▶ [Goal of the exercise] The word "than" occurs in some of the lines below; copy each of those lines.

--*--

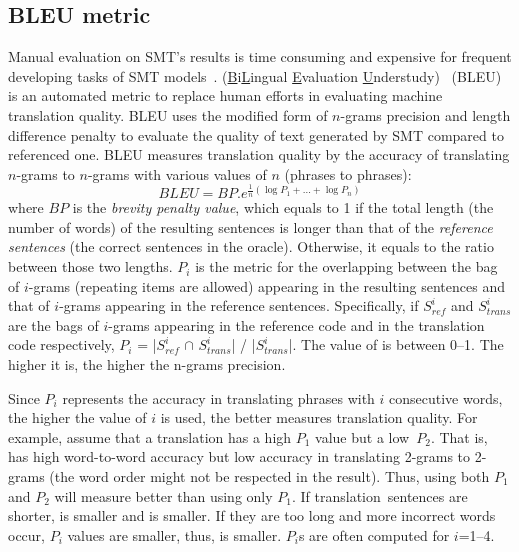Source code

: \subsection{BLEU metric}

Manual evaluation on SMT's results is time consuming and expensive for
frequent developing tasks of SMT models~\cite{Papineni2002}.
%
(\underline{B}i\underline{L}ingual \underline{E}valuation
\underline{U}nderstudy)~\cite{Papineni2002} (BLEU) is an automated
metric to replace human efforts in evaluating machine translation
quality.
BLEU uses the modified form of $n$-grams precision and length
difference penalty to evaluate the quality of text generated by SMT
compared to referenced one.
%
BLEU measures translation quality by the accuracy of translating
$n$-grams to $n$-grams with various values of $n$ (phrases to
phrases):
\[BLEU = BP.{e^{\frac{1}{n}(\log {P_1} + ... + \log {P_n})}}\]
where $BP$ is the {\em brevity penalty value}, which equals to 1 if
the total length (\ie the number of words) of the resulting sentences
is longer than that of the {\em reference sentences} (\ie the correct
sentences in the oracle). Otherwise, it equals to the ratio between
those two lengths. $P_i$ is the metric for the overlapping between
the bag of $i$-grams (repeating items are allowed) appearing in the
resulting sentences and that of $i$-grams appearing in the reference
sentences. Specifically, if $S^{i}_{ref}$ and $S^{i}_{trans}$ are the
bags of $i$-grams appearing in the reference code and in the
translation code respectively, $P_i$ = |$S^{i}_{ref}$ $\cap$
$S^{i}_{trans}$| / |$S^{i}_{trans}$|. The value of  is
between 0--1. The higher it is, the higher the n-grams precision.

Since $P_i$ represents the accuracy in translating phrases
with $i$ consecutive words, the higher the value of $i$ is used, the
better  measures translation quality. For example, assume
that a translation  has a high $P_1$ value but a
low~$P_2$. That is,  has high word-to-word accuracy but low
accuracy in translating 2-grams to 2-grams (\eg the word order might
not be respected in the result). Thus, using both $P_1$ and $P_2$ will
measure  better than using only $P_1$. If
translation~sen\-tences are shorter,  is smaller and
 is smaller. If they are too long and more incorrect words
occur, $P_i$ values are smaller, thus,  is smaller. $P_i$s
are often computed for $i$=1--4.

--*--

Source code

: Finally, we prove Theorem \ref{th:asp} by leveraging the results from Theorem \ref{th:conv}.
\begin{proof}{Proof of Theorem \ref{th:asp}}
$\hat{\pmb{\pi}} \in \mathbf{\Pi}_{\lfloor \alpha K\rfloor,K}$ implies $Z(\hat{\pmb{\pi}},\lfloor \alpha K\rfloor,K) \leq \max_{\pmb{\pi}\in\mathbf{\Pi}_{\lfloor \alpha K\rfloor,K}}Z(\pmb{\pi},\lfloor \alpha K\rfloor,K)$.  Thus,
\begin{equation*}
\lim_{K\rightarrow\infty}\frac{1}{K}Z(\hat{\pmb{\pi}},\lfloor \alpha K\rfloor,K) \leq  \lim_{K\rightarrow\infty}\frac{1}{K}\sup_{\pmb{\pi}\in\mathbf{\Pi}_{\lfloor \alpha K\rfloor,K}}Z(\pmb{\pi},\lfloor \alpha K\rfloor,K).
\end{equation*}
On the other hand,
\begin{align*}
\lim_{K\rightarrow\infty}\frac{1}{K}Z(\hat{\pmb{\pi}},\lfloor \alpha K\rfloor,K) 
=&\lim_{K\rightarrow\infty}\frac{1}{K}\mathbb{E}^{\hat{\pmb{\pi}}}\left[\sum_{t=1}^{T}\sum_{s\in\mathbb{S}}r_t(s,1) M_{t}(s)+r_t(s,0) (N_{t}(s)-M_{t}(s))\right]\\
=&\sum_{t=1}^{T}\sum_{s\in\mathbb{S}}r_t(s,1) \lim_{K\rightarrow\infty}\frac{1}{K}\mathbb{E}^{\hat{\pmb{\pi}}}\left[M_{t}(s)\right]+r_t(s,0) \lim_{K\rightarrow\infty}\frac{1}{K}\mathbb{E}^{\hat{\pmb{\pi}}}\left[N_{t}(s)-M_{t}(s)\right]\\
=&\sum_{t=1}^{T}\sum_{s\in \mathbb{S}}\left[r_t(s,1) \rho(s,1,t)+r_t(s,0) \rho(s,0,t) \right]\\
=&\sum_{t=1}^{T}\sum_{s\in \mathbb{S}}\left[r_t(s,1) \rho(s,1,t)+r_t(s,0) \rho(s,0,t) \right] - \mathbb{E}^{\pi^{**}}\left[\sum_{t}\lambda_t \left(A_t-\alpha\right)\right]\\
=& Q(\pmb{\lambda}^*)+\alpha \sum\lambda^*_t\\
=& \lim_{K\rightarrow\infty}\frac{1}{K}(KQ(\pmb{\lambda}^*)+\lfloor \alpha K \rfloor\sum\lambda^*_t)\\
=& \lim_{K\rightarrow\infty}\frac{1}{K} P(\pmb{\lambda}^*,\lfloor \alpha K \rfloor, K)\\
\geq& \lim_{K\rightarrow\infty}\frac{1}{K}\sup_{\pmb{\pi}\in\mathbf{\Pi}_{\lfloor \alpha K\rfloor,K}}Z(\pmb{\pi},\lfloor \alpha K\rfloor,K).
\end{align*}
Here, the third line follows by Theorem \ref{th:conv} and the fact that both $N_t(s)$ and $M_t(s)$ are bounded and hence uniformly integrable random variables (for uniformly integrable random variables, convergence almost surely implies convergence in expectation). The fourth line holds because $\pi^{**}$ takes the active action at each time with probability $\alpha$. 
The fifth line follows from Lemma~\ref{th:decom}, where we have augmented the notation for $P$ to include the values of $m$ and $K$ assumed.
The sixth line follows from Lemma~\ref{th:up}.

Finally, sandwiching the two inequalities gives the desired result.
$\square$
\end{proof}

--*--

▶ [Completed exercise]
is longer than that of the {\em reference sentences} (\ie the correct
measure  better than using only $P_1$. If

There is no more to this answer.